The pandemic has raised many questions that simply cannot be answered yet:

  • Will patronage return to what it was if more commuters work from home? Instead of having maybe every Friday off, or working at home then, might people work at home two or more days a week, or for two hours then go to work late morning when fares may be lower and buses less crowded?
  • What about off-peak travel? Online shopping has been rising for years and has now had a further boost. Given this trend and more shops closing, will off-peak shopping trips reduce?
  • Some people may have tried alternative ways to travel such as cycling, walking and car-sharing.
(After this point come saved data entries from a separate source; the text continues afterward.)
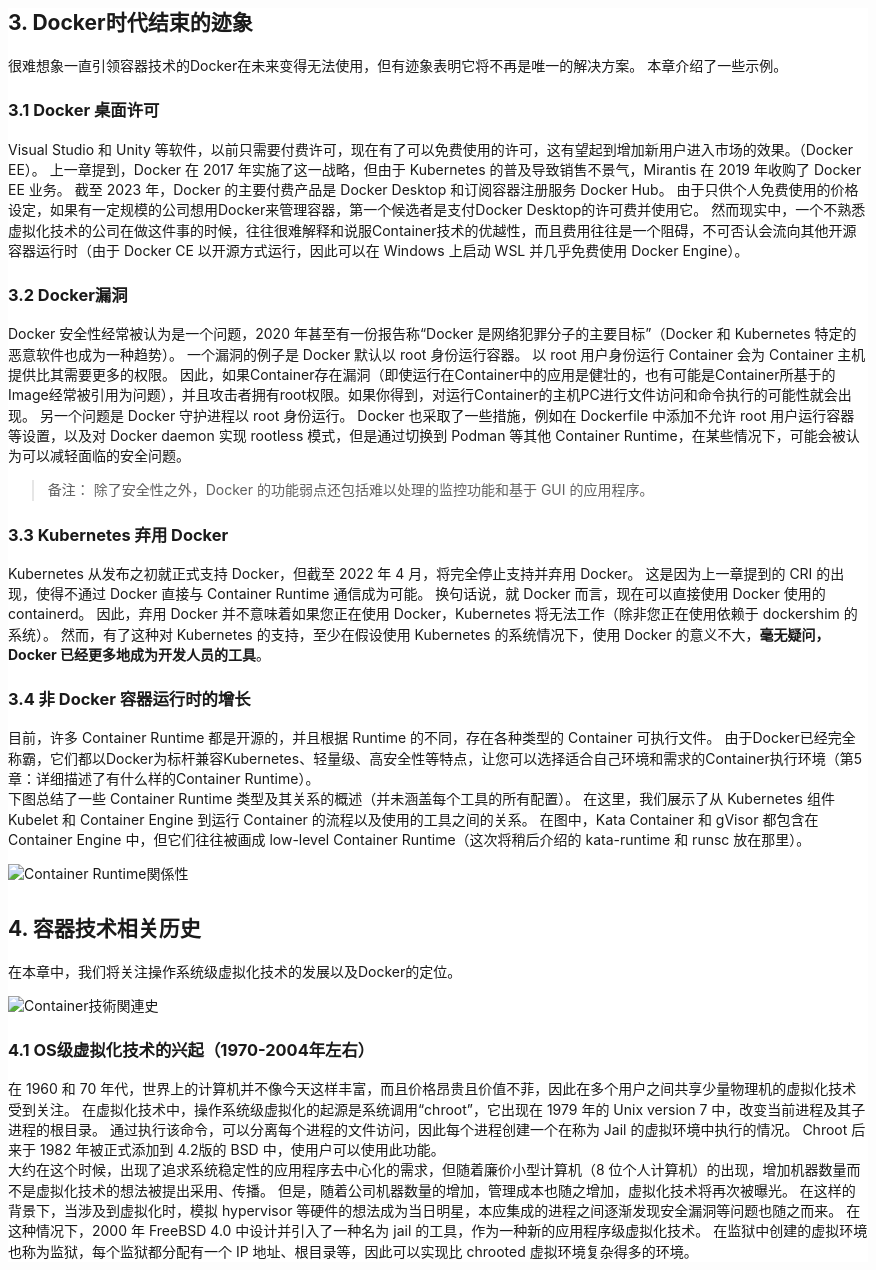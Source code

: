 

## 3. Docker时代结束的迹象
很难想象一直引领容器技术的Docker在未来变得无法使用，但有迹象表明它将不再是唯一的解决方案。 本章介绍了一些示例。

### 3.1 Docker 桌面许可

Visual Studio 和 Unity 等软件，以前只需要付费许可，现在有了可以免费使用的许可，这有望起到增加新用户进入市场的效果。（Docker EE）。 上一章提到，Docker 在 2017 年实施了这一战略，但由于 Kubernetes 的普及导致销售不景气，Mirantis 在 2019 年收购了 Docker EE 业务。 截至 2023 年，Docker 的主要付费产品是 Docker Desktop 和订阅容器注册服务 Docker Hub。 由于只供个人免费使用的价格设定，如果有一定规模的公司想用Docker来管理容器，第一个候选者是支付Docker Desktop的许可费并使用它。 然而现实中，一个不熟悉虚拟化技术的公司在做这件事的时候，往往很难解释和说服Container技术的优越性，而且费用往往是一个阻碍，不可否认会流向其他开源容器运行时（由于 Docker CE 以开源方式运行，因此可以在 Windows 上启动 WSL 并几乎免费使用 Docker Engine）。

### 3.2 Docker漏洞

Docker 安全性经常被认为是一个问题，2020 年甚至有一份报告称“Docker 是网络犯罪分子的主要目标”（Docker 和 Kubernetes 特定的恶意软件也成为一种趋势）。
一个漏洞的例子是 Docker 默认以 root 身份运行容器。 以 root 用户身份运行 Container 会为 Container 主机提供比其需要更多的权限。 因此，如果Container存在漏洞（即使运行在Container中的应用是健壮的，也有可能是Container所基于的Image经常被引用为问题），并且攻击者拥有root权限。如果你得到，对运行Container的主机PC进行文件访问和命令执行的可能性就会出现。 另一个问题是 Docker 守护进程以 root 身份运行。 Docker 也采取了一些措施，例如在 Dockerfile 中添加不允许 root 用户运行容器等设置，以及对 Docker daemon 实现 rootless 模式，但是通过切换到 Podman 等其他 Container Runtime，在某些情况下，可能会被认为可以减轻面临的安全问题。

> 备注：
> 除了安全性之外，Docker 的功能弱点还包括难以处理的监控功能和基于 GUI 的应用程序。

### 3.3 Kubernetes 弃用 Docker

Kubernetes 从发布之初就正式支持 Docker，但截至 2022 年 4 月，将完全停止支持并弃用 Docker。 这是因为上一章提到的 CRI 的出现，使得不通过 Docker 直接与 Container Runtime 通信成为可能。 换句话说，就 Docker 而言，现在可以直接使用 Docker 使用的 containerd。 因此，弃用 Docker 并不意味着如果您正在使用 Docker，Kubernetes 将无法工作（除非您正在使用依赖于 dockershim 的系统）。 然而，有了这种对 Kubernetes 的支持，至少在假设使用 Kubernetes 的系统情况下，使用 Docker 的意义不大，**毫无疑问，Docker 已经更多地成为开发人员的工具**。

### 3.4 非 Docker 容器运行时的增长

目前，许多 Container Runtime 都是开源的，并且根据 Runtime 的不同，存在各种类型的 Container 可执行文件。 由于Docker已经完全称霸，它们都以Docker为标杆兼容Kubernetes、轻量级、高安全性等特点，让您可以选择适合自己环境和需求的Container执行环境（第5章：详细描述了有什么样的Container Runtime）。  
下图总结了一些 Container Runtime 类型及其关系的概述（并未涵盖每个工具的所有配置）。 在这里，我们展示了从 Kubernetes 组件 Kubelet 和 Container Engine 到运行 Container 的流程以及使用的工具之间的关系。 在图中，Kata Container 和 gVisor 都包含在 Container Engine 中，但它们往往被画成 low-level Container Runtime（这次将稍后介绍的 kata-runtime 和 runsc 放在那里）。

![Container Runtime関係性](https://res.cloudinary.com/zenn/image/fetch/s--3EF8nw1W--/c_limit%2Cf_auto%2Cfl_progressive%2Cq_auto%2Cw_1200/https://storage.googleapis.com/zenn-user-upload/deployed-images/4a8cc1f385c157250c87b99a.png%3Fsha%3D524e996fdd698f9fb6adb455c63b54edabb4f782)



## 4. 容器技术相关历史

在本章中，我们将关注操作系统级虚拟化技术的发展以及Docker的定位。

![Container技術関連史](https://res.cloudinary.com/zenn/image/fetch/s--_dBnKtxe--/c_limit%2Cf_auto%2Cfl_progressive%2Cq_auto%2Cw_1200/https://storage.googleapis.com/zenn-user-upload/deployed-images/7735189819a351457ce5168f.png%3Fsha%3Dda0537d4201786aed74adc19780b74745f03d3a7)

### 4.1 OS级虚拟化技术的兴起（1970-2004年左右）

在 1960 和 70 年代，世界上的计算机并不像今天这样丰富，而且价格昂贵且价值不菲，因此在多个用户之间共享少量物理机的虚拟化技术受到关注。 在虚拟化技术中，操作系统级虚拟化的起源是系统调用“chroot”，它出现在 1979 年的 Unix version 7 中，改变当前进程及其子进程的根目录。 通过执行该命令，可以分离每个进程的文件访问，因此每个进程创建一个在称为 Jail 的虚拟环境中执行的情况。 Chroot 后来于 1982 年被正式添加到 4.2版的 BSD 中，使用户可以使用此功能。  
大约在这个时候，出现了追求系统稳定性的应用程序去中心化的需求，但随着廉价小型计算机（8 位个人计算机）的出现，增加机器数量而不是虚拟化技术的想法被提出采用、传播。 但是，随着公司机器数量的增加，管理成本也随之增加，虚拟化技术将再次被曝光。 在这样的背景下，当涉及到虚拟化时，模拟 hypervisor 等硬件的想法成为当日明星，本应集成的进程之间逐渐发现安全漏洞等问题也随之而来。 在这种情况下，2000 年 FreeBSD 4.0 中设计并引入了一种名为 jail 的工具，作为一种新的应用程序级虚拟化技术。 在监狱中创建的虚拟环境也称为监狱，每个监狱都分配有一个 IP 地址、根目录等，因此可以实现比 chrooted 虚拟环境复杂得多的环境。

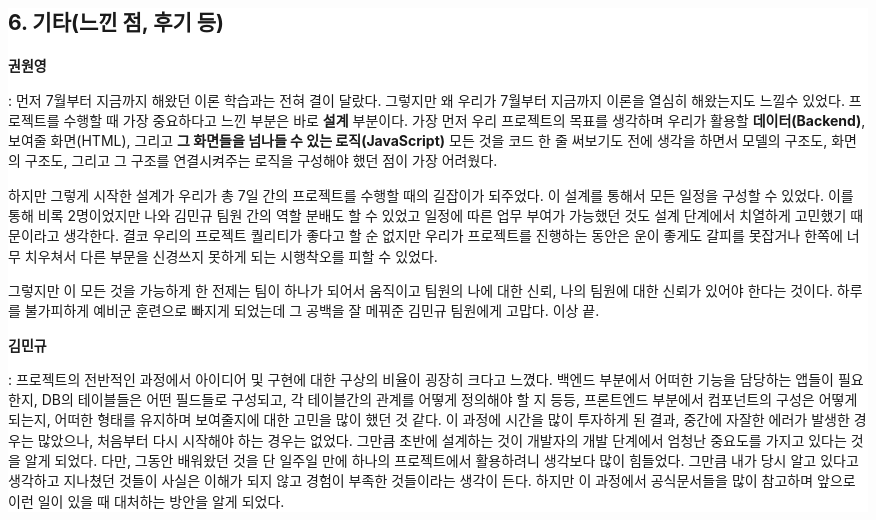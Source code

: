 


## 6. 기타(느낀 점, 후기 등)

**권원영**

: 먼저 7월부터 지금까지 해왔던 이론 학습과는 전혀 결이 달랐다. 그렇지만 왜 우리가 7월부터 지금까지 이론을 열심히 해왔는지도 느낄수 있었다. 프로젝트를 수행할 때 가장 중요하다고 느낀 부분은 바로 **설계** 부분이다. 가장 먼저 우리 프로젝트의 목표를 생각하며 우리가 활용할 **데이터(Backend)**, 보여줄 화면(HTML), 그리고 **그 화면들을 넘나들 수 있는 로직(JavaScript)** 모든 것을 코드 한 줄 써보기도 전에 생각을 하면서 모델의 구조도, 화면의 구조도, 그리고 그 구조를 연결시켜주는 로직을 구성해야 했던 점이 가장 어려웠다. 

 하지만 그렇게 시작한 설계가 우리가 총 7일 간의 프로젝트를 수행할 때의 길잡이가 되주었다. 이 설계를 통해서 모든 일정을 구성할 수 있었다. 이를 통해 비록 2명이었지만 나와 김민규 팀원 간의 역할 분배도 할 수 있었고 일정에 따른 업무 부여가 가능했던 것도 설계 단계에서 치열하게 고민했기 때문이라고 생각한다. 결코 우리의 프로젝트 퀄리티가 좋다고 할 순 없지만 우리가 프로젝트를 진행하는 동안은 운이 좋게도 갈피를 못잡거나 한쪽에 너무 치우쳐서 다른 부문을 신경쓰지 못하게 되는 시행착오를 피할 수 있었다. 

 그렇지만 이 모든 것을 가능하게 한 전제는 팀이 하나가 되어서 움직이고 팀원의 나에 대한 신뢰, 나의 팀원에 대한 신뢰가 있어야 한다는 것이다. 하루를 불가피하게 예비군 훈련으로 빠지게 되었는데 그 공백을 잘 메꿔준 김민규 팀원에게 고맙다. 이상 끝.

 

**김민규** 

: 프로젝트의 전반적인 과정에서 아이디어 및 구현에 대한 구상의 비율이 굉장히 크다고 느꼈다. 백엔드 부분에서 어떠한 기능을 담당하는 앱들이 필요한지, DB의 테이블들은 어떤 필드들로 구성되고, 각 테이블간의 관계를 어떻게 정의해야 할 지 등등, 프론트엔드 부분에서 컴포넌트의 구성은 어떻게 되는지, 어떠한 형태를 유지하며 보여줄지에 대한 고민을 많이 했던 것 같다. 이 과정에 시간을 많이 투자하게 된 결과, 중간에 자잘한 에러가 발생한 경우는 많았으나, 처음부터 다시 시작해야 하는 경우는 없었다. 그만큼 초반에 설계하는 것이 개발자의 개발 단계에서 엄청난 중요도를 가지고 있다는 것을 알게 되었다. 다만, 그동안 배워왔던 것을 단 일주일 만에 하나의 프로젝트에서 활용하려니 생각보다 많이 힘들었다. 그만큼 내가 당시 알고 있다고 생각하고 지나쳤던 것들이 사실은 이해가 되지 않고 경험이 부족한 것들이라는 생각이 든다. 하지만 이 과정에서 공식문서들을 많이 참고하며 앞으로 이런 일이 있을 때 대처하는 방안을 알게 되었다.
Will this continue or revert?
  • Will people be wary of using public transport?
  • Will transport operators be able to reduce the number of buses and staff to match lower demand? Having some resources only for use for a few hours per day, at peak times, has always been expensive and inefficient.

Will less traffic, and so less congestion, speed up services, improving efficiency? Or will more people use cars instead of public transport?

Opportunities for the future

However, there is still much to ponder. From the above lessons, challenges and messages from the pandemic and the Climate Change Emergency, several opportunities can be clearly identified, some simpler than others to address:

  • The decarbonization challenge requires car travel to be reduced significantly.
  • The bus is central to decarbonizing transport.
  • Bus travel can replace some short car journeys.
  • Local highway/traffic authorities need to reduce traffic congestion on bus networks.
  • Local planning authorities need to ensure that new developments favour bus, and active, travel.
  • Less peak period travel should reduce bus operators’ costs.
  • Less cash payments should speed up bus services.
  • Social distancing will increase bus operators’ costs.
  • Operators and local authorities need to work together to rebuild people’s confidence in using buses and coaches.

Quite simply, many of the drastic measures implemented during the pandemic about travelling less are in fact versions of the shifts we will need to make to achieve net-zero carbon emissions.

As the world emerges from this Coronavirus crisis, it’s time to reflect on our collective transport needs. However, as the economy returns, travel requirements for work, education and leisure may possibly take different courses to that previously experienced.

Remote working may well continue, it might increase or could equally diminish with the desire to still actually physically meet people with whom one is doing business. Shopping and allied commercial activities in town centres may continue to decline or alternatively may revive with more advanced leisure and entertainment activities.

Looking to the future, there is little doubt that some passengers will travel differently, whether their means of travel or at what time, and maybe less often.

Buses won’t solve every future travel need whatever they may be, but are an important element in potentially meeting many of them. With climate change demands as well, the bus can do much to provide clean, efficient and quality links for possibly an ever-evolving pattern of travel needs. It has done so for at least nearly 200 years. It will be around for some time longer.